> _Description of the task_
From the records below, transcribe exactly the lines that begin at the line with "expertise in tools" and end at the line with "managed services?", both included.
── Data to process ──
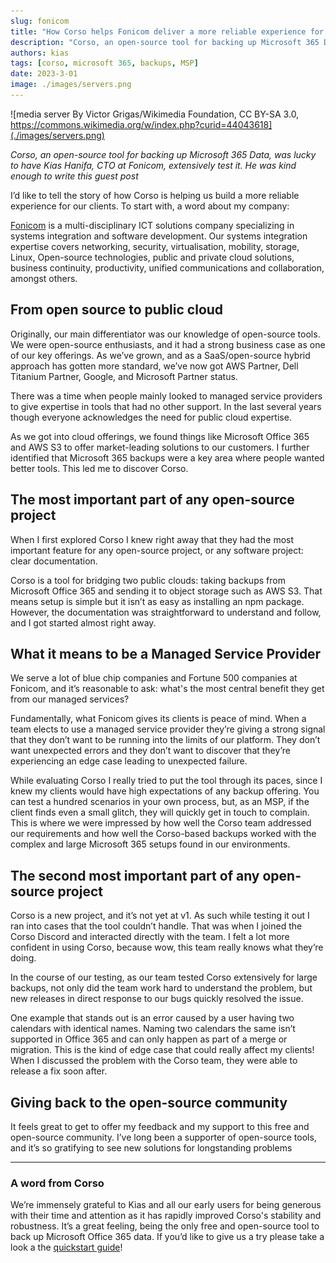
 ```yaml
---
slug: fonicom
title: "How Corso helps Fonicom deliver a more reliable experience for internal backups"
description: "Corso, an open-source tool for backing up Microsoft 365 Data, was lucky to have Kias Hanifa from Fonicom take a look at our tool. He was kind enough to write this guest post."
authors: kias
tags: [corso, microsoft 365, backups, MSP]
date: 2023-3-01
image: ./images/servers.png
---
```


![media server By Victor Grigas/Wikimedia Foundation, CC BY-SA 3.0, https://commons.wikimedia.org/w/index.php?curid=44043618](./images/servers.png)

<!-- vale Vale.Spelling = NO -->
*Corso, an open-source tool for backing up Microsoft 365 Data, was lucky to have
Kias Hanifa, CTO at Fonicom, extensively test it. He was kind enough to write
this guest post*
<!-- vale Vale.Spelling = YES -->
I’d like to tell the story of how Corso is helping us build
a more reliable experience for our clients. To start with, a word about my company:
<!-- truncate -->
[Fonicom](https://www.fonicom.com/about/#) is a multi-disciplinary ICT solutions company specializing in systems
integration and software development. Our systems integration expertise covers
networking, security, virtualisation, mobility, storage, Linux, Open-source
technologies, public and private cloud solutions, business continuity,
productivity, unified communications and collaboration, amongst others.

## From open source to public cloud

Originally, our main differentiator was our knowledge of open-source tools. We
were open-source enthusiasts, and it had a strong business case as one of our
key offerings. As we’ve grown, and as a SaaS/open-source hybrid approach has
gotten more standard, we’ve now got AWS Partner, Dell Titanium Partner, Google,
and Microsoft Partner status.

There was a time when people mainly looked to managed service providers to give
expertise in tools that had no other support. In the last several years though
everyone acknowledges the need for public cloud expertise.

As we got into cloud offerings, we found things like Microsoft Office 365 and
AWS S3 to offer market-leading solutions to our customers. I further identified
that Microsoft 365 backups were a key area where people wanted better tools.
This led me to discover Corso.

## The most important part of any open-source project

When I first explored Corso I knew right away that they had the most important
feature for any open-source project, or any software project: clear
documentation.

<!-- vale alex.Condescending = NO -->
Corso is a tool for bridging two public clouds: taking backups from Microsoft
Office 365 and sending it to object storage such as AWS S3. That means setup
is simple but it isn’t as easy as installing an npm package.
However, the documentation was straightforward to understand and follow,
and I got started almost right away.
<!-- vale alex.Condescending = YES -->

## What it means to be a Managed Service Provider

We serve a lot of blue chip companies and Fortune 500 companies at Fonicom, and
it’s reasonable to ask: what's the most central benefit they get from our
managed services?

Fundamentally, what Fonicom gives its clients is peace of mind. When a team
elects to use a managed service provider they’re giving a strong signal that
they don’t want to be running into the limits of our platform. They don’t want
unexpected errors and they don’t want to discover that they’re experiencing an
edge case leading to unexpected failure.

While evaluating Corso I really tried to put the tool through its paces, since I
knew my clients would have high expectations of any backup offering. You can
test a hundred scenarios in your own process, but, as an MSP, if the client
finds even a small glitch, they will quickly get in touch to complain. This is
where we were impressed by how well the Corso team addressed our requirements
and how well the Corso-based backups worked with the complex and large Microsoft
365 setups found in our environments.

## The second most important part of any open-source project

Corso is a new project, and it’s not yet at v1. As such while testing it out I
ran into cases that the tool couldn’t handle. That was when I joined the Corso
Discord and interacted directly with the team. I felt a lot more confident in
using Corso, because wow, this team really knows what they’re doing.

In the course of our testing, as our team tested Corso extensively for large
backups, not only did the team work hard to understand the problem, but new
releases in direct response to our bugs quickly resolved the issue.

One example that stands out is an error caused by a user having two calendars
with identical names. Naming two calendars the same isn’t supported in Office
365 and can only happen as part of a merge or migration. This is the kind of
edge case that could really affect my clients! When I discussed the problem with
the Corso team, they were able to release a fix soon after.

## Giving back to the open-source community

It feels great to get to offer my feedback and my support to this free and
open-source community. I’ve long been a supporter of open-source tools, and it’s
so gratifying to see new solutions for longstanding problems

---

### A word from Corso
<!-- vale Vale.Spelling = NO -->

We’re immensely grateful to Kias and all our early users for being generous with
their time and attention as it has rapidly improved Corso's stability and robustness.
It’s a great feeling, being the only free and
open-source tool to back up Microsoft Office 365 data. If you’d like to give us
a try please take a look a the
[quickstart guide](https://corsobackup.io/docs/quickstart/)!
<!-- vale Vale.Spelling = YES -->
───
── Data to process ──
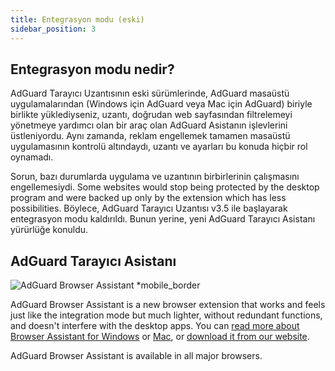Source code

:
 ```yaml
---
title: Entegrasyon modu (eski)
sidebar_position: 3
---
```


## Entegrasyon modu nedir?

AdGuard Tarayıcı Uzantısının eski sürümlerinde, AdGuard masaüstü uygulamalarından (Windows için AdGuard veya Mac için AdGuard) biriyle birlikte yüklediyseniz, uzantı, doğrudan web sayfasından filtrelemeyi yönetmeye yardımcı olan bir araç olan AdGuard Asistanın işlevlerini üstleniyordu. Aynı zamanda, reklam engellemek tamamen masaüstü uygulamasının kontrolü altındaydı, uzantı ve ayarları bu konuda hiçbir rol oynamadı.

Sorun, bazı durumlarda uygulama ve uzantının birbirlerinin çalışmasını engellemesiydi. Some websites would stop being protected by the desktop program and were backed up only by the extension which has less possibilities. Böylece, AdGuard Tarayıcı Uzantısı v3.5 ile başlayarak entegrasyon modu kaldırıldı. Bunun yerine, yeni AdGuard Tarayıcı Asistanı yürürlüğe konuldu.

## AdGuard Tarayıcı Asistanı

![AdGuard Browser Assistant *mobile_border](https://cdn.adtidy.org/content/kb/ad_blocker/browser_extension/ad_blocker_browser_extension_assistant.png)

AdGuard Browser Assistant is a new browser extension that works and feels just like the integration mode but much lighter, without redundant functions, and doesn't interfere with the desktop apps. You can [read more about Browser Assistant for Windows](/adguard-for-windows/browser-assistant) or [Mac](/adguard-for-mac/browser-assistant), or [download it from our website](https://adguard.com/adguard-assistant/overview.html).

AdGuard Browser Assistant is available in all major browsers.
───
> _Result of this exercise_
expertise in tools that had no other support. In the last several years though
everyone acknowledges the need for public cloud expertise.

As we got into cloud offerings, we found things like Microsoft Office 365 and
AWS S3 to offer market-leading solutions to our customers. I further identified
that Microsoft 365 backups were a key area where people wanted better tools.
This led me to discover Corso.

## The most important part of any open-source project

When I first explored Corso I knew right away that they had the most important
feature for any open-source project, or any software project: clear
documentation.

<!-- vale alex.Condescending = NO -->
Corso is a tool for bridging two public clouds: taking backups from Microsoft
Office 365 and sending it to object storage such as AWS S3. That means setup
is simple but it isn’t as easy as installing an npm package.
However, the documentation was straightforward to understand and follow,
and I got started almost right away.
<!-- vale alex.Condescending = YES -->

## What it means to be a Managed Service Provider

We serve a lot of blue chip companies and Fortune 500 companies at Fonicom, and
it’s reasonable to ask: what's the most central benefit they get from our
managed services?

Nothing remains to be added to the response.